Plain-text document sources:

_ _ _

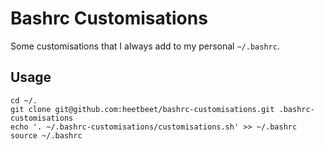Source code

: # Bashrc Customisations
Some customisations that I always add to my personal `~/.bashrc`.

## Usage

    cd ~/.
    git clone git@github.com:heetbeet/bashrc-customisations.git .bashrc-customisations
    echo '. ~/.bashrc-customisations/customisations.sh' >> ~/.bashrc
    source ~/.bashrc
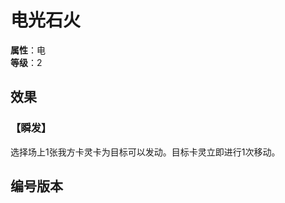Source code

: <script setup>
let list = [
    { number: "SP01-018", url: "/packs/SP01" }
]
</script>

# 电光石火

**属性**：电<br>
**等级**：2

## 效果

### 【瞬发】

选择场上1张我方卡灵卡为目标可以发动。目标卡灵立即进行1次移动。

## 编号版本

<CardNumberBox :list="list"/>
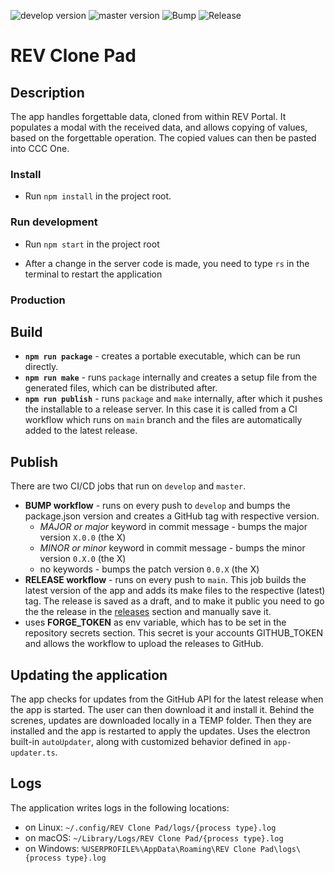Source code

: ![develop version](https://img.shields.io/badge/dynamic/json?color=blue&label=develop&prefix=v&query=%24.version&url=https%3A%2F%2Fraw.githubusercontent.com%2FAccedia%2Frev-clone-pad%2Fdevelop%2Fpackage.json)
![master version](https://img.shields.io/badge/dynamic/json?color=blue&label=master&prefix=v&query=%24.version&url=https%3A%2F%2Fraw.githubusercontent.com%2FAccedia%2Frev-clone-pad%2Fmaster%2Fpackage.json)
![Bump](https://github.com/Accedia/rev-clone-pad/actions/workflows/bump.yml/badge.svg)
![Release](https://github.com/Accedia/rev-clone-pad/actions/workflows/release.yml/badge.svg)

# REV Clone Pad

## Description

The app handles forgettable data, cloned from within REV Portal. It populates a modal with the received data, and allows copying of values, based on the forgettable operation. The copied values can then be pasted into CCC One.

### Install

- Run `npm install` in the project root.

### Run development

- Run `npm start` in the project root

- After a change in the server code is made, you need to type `rs` in the terminal to restart the application

### Production

## Build

- **`npm run package`** - creates a portable executable, which can be run directly.
- **`npm run make`** - runs  `package` internally and creates a setup file from the generated files, which can be distributed after.
- **`npm run publish`** - runs `package` and `make` internally, after which it pushes the installable to a release server. In this case it is called from a CI workflow which runs on `main` branch and the files are automatically added to the latest release.

## Publish

There are two CI/CD jobs that run on `develop` and `master`.

- **BUMP workflow** - runs on every push to `develop` and bumps the package.json version and creates a GitHub tag with respective version.
  - _MAJOR or major_ keyword in commit message - bumps the major version `X.0.0` (the X)
  - _MINOR or minor_ keyword in commit message - bumps the minor version `0.X.0` (the X)
  - no keywords - bumps the patch version `0.0.X` (the X)
- **RELEASE workflow** - runs on every push to `main`. This job builds the latest version of the app and adds its make files to the respective (latest) tag. The release is saved as a draft, and to make it public you need to go the the release in the [releases](https://github.com/Accedia/force-import-technology/releases) section and manually save it.
- uses **FORGE_TOKEN** as env variable, which has to be set in the repository secrets section. This secret is your accounts GITHUB_TOKEN and allows the workflow to upload the releases to GitHub.

## Updating the application

The app checks for updates from the GitHub API for the latest release when the app is started. The user can then download it and install it. Behind the screnes, updates are downloaded locally in a TEMP folder. Then they are installed and the app is restarted to apply the updates. Uses the electron built-in `autoUpdater`, along with customized behavior defined in `app-updater.ts`.

## Logs

The application writes logs in the following locations:

- on Linux: `~/.config/REV Clone Pad/logs/{process type}.log`
- on macOS: `~/Library/Logs/REV Clone Pad/{process type}.log`
- on Windows: `%USERPROFILE%\AppData\Roaming\REV Clone Pad\logs\{process type}.log`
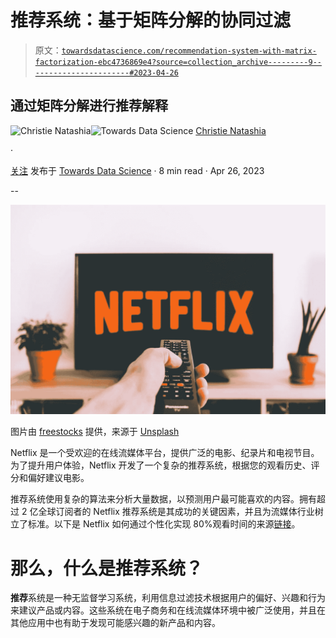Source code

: # 推荐系统：基于矩阵分解的协同过滤

> 原文：[`towardsdatascience.com/recommendation-system-with-matrix-factorization-ebc4736869e4?source=collection_archive---------9-----------------------#2023-04-26`](https://towardsdatascience.com/recommendation-system-with-matrix-factorization-ebc4736869e4?source=collection_archive---------9-----------------------#2023-04-26)

## 通过矩阵分解进行推荐解释

[](https://medium.com/@christienatashia?source=post_page-----ebc4736869e4--------------------------------)![Christie Natashia](https://medium.com/@christienatashia?source=post_page-----ebc4736869e4--------------------------------)[](https://towardsdatascience.com/?source=post_page-----ebc4736869e4--------------------------------)![Towards Data Science](https://towardsdatascience.com/?source=post_page-----ebc4736869e4--------------------------------) [Christie Natashia](https://medium.com/@christienatashia?source=post_page-----ebc4736869e4--------------------------------)

·

[关注](https://medium.com/m/signin?actionUrl=https%3A%2F%2Fmedium.com%2F_%2Fsubscribe%2Fuser%2Fb867d9015fd1&operation=register&redirect=https%3A%2F%2Ftowardsdatascience.com%2Frecommendation-system-with-matrix-factorization-ebc4736869e4&user=Christie+Natashia&userId=b867d9015fd1&source=post_page-b867d9015fd1----ebc4736869e4---------------------post_header-----------) 发布于 [Towards Data Science](https://towardsdatascience.com/?source=post_page-----ebc4736869e4--------------------------------) · 8 min read · Apr 26, 2023[](https://medium.com/m/signin?actionUrl=https%3A%2F%2Fmedium.com%2F_%2Fvote%2Ftowards-data-science%2Febc4736869e4&operation=register&redirect=https%3A%2F%2Ftowardsdatascience.com%2Frecommendation-system-with-matrix-factorization-ebc4736869e4&user=Christie+Natashia&userId=b867d9015fd1&source=-----ebc4736869e4---------------------clap_footer-----------)

--

[](https://medium.com/m/signin?actionUrl=https%3A%2F%2Fmedium.com%2F_%2Fbookmark%2Fp%2Febc4736869e4&operation=register&redirect=https%3A%2F%2Ftowardsdatascience.com%2Frecommendation-system-with-matrix-factorization-ebc4736869e4&source=-----ebc4736869e4---------------------bookmark_footer-----------)![](img/59da938334bfc2021061170bbcb4c9df.png)

图片由 [freestocks](https://unsplash.com/es/@freestocks?utm_source=medium&utm_medium=referral) 提供，来源于 [Unsplash](https://unsplash.com/?utm_source=medium&utm_medium=referral)

Netflix 是一个受欢迎的在线流媒体平台，提供广泛的电影、纪录片和电视节目。为了提升用户体验，Netflix 开发了一个复杂的推荐系统，根据您的观看历史、评分和偏好建议电影。

推荐系统使用复杂的算法来分析大量数据，以预测用户最可能喜欢的内容。拥有超过 2 亿全球订阅者的 Netflix 推荐系统是其成功的关键因素，并且为流媒体行业树立了标准。以下是 Netflix 如何通过个性化实现 80%观看时间的来源[链接](https://www.youtube.com/watch?v=f8OK1HBEgn0)。

# 那么，什么是推荐系统？

**推荐**系统是一种无监督学习系统，利用信息过滤技术根据用户的偏好、兴趣和行为来建议产品或内容。这些系统在电子商务和在线流媒体环境中被广泛使用，并且在其他应用中也有助于发现可能感兴趣的新产品和内容。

_ _ _

_ASSIGNED TASK_. Using the data above, which lines fall from the one with "echo '. ~/.bashrc-customisations/customisations.sh'" through the one with "## Description"? Repeat them exactly, ends included, minus any pictures.

_RESPONSE AREA_.
    echo '. ~/.bashrc-customisations/customisations.sh' >> ~/.bashrc
    source ~/.bashrc
Source code

: <script setup>
let list = [
    { number: "SP01-018", url: "/packs/SP01" }
]
</script>

# 电光石火

**属性**：电<br>
**等级**：2

## 效果

### 【瞬发】

选择场上1张我方卡灵卡为目标可以发动。目标卡灵立即进行1次移动。

## 编号版本

<CardNumberBox :list="list"/>
Source code

: ![develop version](https://img.shields.io/badge/dynamic/json?color=blue&label=develop&prefix=v&query=%24.version&url=https%3A%2F%2Fraw.githubusercontent.com%2FAccedia%2Frev-clone-pad%2Fdevelop%2Fpackage.json)
![master version](https://img.shields.io/badge/dynamic/json?color=blue&label=master&prefix=v&query=%24.version&url=https%3A%2F%2Fraw.githubusercontent.com%2FAccedia%2Frev-clone-pad%2Fmaster%2Fpackage.json)
![Bump](https://github.com/Accedia/rev-clone-pad/actions/workflows/bump.yml/badge.svg)
![Release](https://github.com/Accedia/rev-clone-pad/actions/workflows/release.yml/badge.svg)

# REV Clone Pad

## Description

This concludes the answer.